EXERCISE MATERIAL:
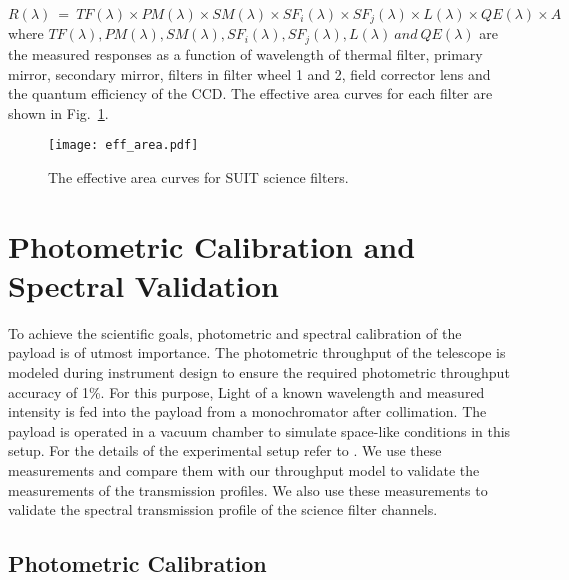 \begin{equation}
    R(\lambda)~=~TF(\lambda)\times PM(\lambda)\times SM(\lambda)\times SF_{i}(\lambda)\times SF_{j}(\lambda)\times L(\lambda)\times QE(\lambda)\times A
    \label{eq:eff_area}
\end{equation}
where $TF(\lambda), PM(\lambda), SM(\lambda), SF_{i}(\lambda), SF_{j}(\lambda), L(\lambda)~and~QE(\lambda)$ are the measured responses as a function of wavelength of thermal filter, primary mirror, secondary mirror, filters in filter wheel 1 and 2, field corrector lens and the quantum efficiency of the CCD. The effective area curves for each filter are shown in Fig.~\ref{fig:eff_area}.

\begin{figure}
    \centering
    \texttt{[image: eff\_area.pdf]}
    \caption{The effective area curves for SUIT science filters.}
    \label{fig:eff_area}
\end{figure}

\section{Photometric Calibration and Spectral Validation {\suit}}\label{sec:suit_radiometric}

To achieve the scientific goals, photometric and spectral calibration of the payload is of utmost importance. The photometric throughput of the telescope is modeled during instrument design to ensure the required photometric throughput accuracy of 1\%. For this purpose, Light of a known wavelength and measured intensity is fed into the payload from a monochromator after collimation. The payload is operated in a vacuum chamber to simulate space-like conditions in this setup. For the details of the experimental setup refer to \cite{sarkar24}. We use these measurements and compare them with our throughput model to validate the measurements of the transmission profiles. We also use these measurements to validate the spectral transmission profile of the science filter channels.

\subsection{Photometric Calibration}\label{sec:calibration}

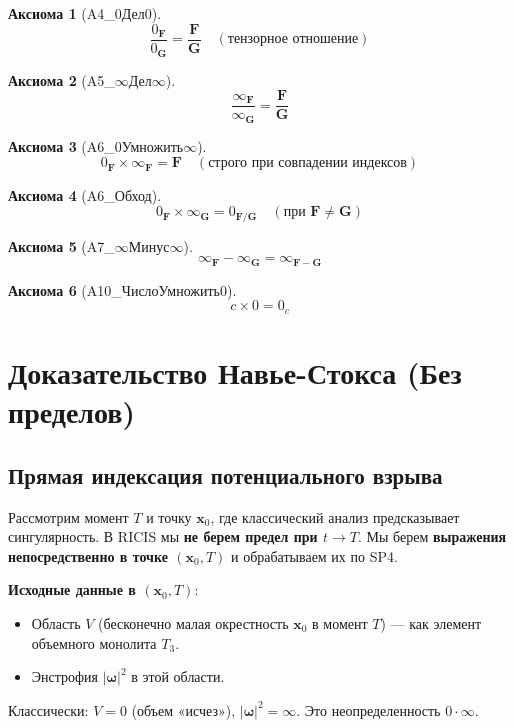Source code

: \documentclass[12pt]{article}
\newtheorem{axiom}{Аксиома}
\newcommand{\0}{\mathbf{0}}
\newcommand{\1}{\mathds{1}}
\newcommand{\bomega}{\bm{\omega}}
\newcommand{\bx}{\mathbf{x}}
\newcommand{\bF}{\mathbf{F}}
\newcommand{\bG}{\mathbf{G}}
\begin{document}
\begin{axiom}[A4\_0Дел0]
\[
\frac{0_{\bF}}{0_{\bG}} = \frac{\bF}{\bG} \quad (\text{тензорное отношение})
\]
\end{axiom}

\begin{axiom}[A5\_$\infty$Дел$\infty$]
\[
\frac{\infty_{\bF}}{\infty_{\bG}} = \frac{\bF}{\bG}
\]
\end{axiom}

\begin{axiom}[A6\_0Умножить$\infty$]
\[
0_{\bF} \times \infty_{\bF} = \bF \quad (\text{строго при совпадении индексов})
\]
\end{axiom}

\begin{axiom}[A6\_Обход]
\[
0_{\bF} \times \infty_{\bG} = 0_{\bF/\bG} \quad (\text{при }\bF\neq\bG)
\]
\end{axiom}

\begin{axiom}[A7\_$\infty$Минус$\infty$]
\[
\infty_{\bF} - \infty_{\bG} = \infty_{\bF-\bG}
\]
\end{axiom}

\begin{axiom}[A10\_ЧислоУмножить0]
\[
c \times 0 = 0_c
\]
\end{axiom}

\section{Доказательство Навье-Стокса (Без пределов)}

\subsection{Прямая индексация потенциального взрыва}

Рассмотрим момент $T$ и точку $\bx_0$, где классический анализ предсказывает сингулярность. В RICIS мы \textbf{не берем предел при $t\to T$}. Мы берем \textbf{выражения непосредственно в точке $(\bx_0,T)$} и обрабатываем их по SP4.

\textbf{Исходные данные в $(\bx_0,T)$}:
\begin{itemize}
    \item Область $V$ (бесконечно малая окрестность $\bx_0$ в момент $T$) --- как элемент объемного монолита $T_3$.
    \item Энстрофия $|\bomega|^2$ в этой области.
\end{itemize}

Классически: $V = 0$ (объем «исчез»), $|\bomega|^2 = \infty$. Это неопределенность $0\cdot\infty$.
\end{document}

WHAT NEEDS TO BE DONE: Word for word, retype all of the data above, but include no pictures.

COMPLETED EXERCISE:
 \begin{equation}
    R(\lambda)~=~TF(\lambda)\times PM(\lambda)\times SM(\lambda)\times SF_{i}(\lambda)\times SF_{j}(\lambda)\times L(\lambda)\times QE(\lambda)\times A
    \label{eq:eff_area}
\end{equation}
where $TF(\lambda), PM(\lambda), SM(\lambda), SF_{i}(\lambda), SF_{j}(\lambda), L(\lambda)~and~QE(\lambda)$ are the measured responses as a function of wavelength of thermal filter, primary mirror, secondary mirror, filters in filter wheel 1 and 2, field corrector lens and the quantum efficiency of the CCD. The effective area curves for each filter are shown in Fig.~\ref{fig:eff_area}.

\begin{figure}
    \centering
    \texttt{[image: eff\_area.pdf]}
    \caption{The effective area curves for SUIT science filters.}
    \label{fig:eff_area}
\end{figure}

\section{Photometric Calibration and Spectral Validation {\suit}}\label{sec:suit_radiometric}

To achieve the scientific goals, photometric and spectral calibration of the payload is of utmost importance. The photometric throughput of the telescope is modeled during instrument design to ensure the required photometric throughput accuracy of 1\%. For this purpose, Light of a known wavelength and measured intensity is fed into the payload from a monochromator after collimation. The payload is operated in a vacuum chamber to simulate space-like conditions in this setup. For the details of the experimental setup refer to \cite{sarkar24}. We use these measurements and compare them with our throughput model to validate the measurements of the transmission profiles. We also use these measurements to validate the spectral transmission profile of the science filter channels.

\subsection{Photometric Calibration}\label{sec:calibration}

Source code

: \documentclass[12pt]{article}
\newtheorem{axiom}{Аксиома}
\newcommand{\0}{\mathbf{0}}
\newcommand{\1}{\mathds{1}}
\newcommand{\bomega}{\bm{\omega}}
\newcommand{\bx}{\mathbf{x}}
\newcommand{\bF}{\mathbf{F}}
\newcommand{\bG}{\mathbf{G}}
\begin{document}
\begin{axiom}[A4\_0Дел0]
\[
\frac{0_{\bF}}{0_{\bG}} = \frac{\bF}{\bG} \quad (\text{тензорное отношение})
\]
\end{axiom}

\begin{axiom}[A5\_$\infty$Дел$\infty$]
\[
\frac{\infty_{\bF}}{\infty_{\bG}} = \frac{\bF}{\bG}
\]
\end{axiom}

\begin{axiom}[A6\_0Умножить$\infty$]
\[
0_{\bF} \times \infty_{\bF} = \bF \quad (\text{строго при совпадении индексов})
\]
\end{axiom}

\begin{axiom}[A6\_Обход]
\[
0_{\bF} \times \infty_{\bG} = 0_{\bF/\bG} \quad (\text{при }\bF\neq\bG)
\]
\end{axiom}

\begin{axiom}[A7\_$\infty$Минус$\infty$]
\[
\infty_{\bF} - \infty_{\bG} = \infty_{\bF-\bG}
\]
\end{axiom}

\begin{axiom}[A10\_ЧислоУмножить0]
\[
c \times 0 = 0_c
\]
\end{axiom}

\section{Доказательство Навье-Стокса (Без пределов)}

\subsection{Прямая индексация потенциального взрыва}

Рассмотрим момент $T$ и точку $\bx_0$, где классический анализ предсказывает сингулярность. В RICIS мы \textbf{не берем предел при $t\to T$}. Мы берем \textbf{выражения непосредственно в точке $(\bx_0,T)$} и обрабатываем их по SP4.

\textbf{Исходные данные в $(\bx_0,T)$}:
\begin{itemize}
    \item Область $V$ (бесконечно малая окрестность $\bx_0$ в момент $T$) --- как элемент объемного монолита $T_3$.
    \item Энстрофия $|\bomega|^2$ в этой области.
\end{itemize}

Классически: $V = 0$ (объем «исчез»), $|\bomega|^2 = \infty$. Это неопределенность $0\cdot\infty$.
\end{document}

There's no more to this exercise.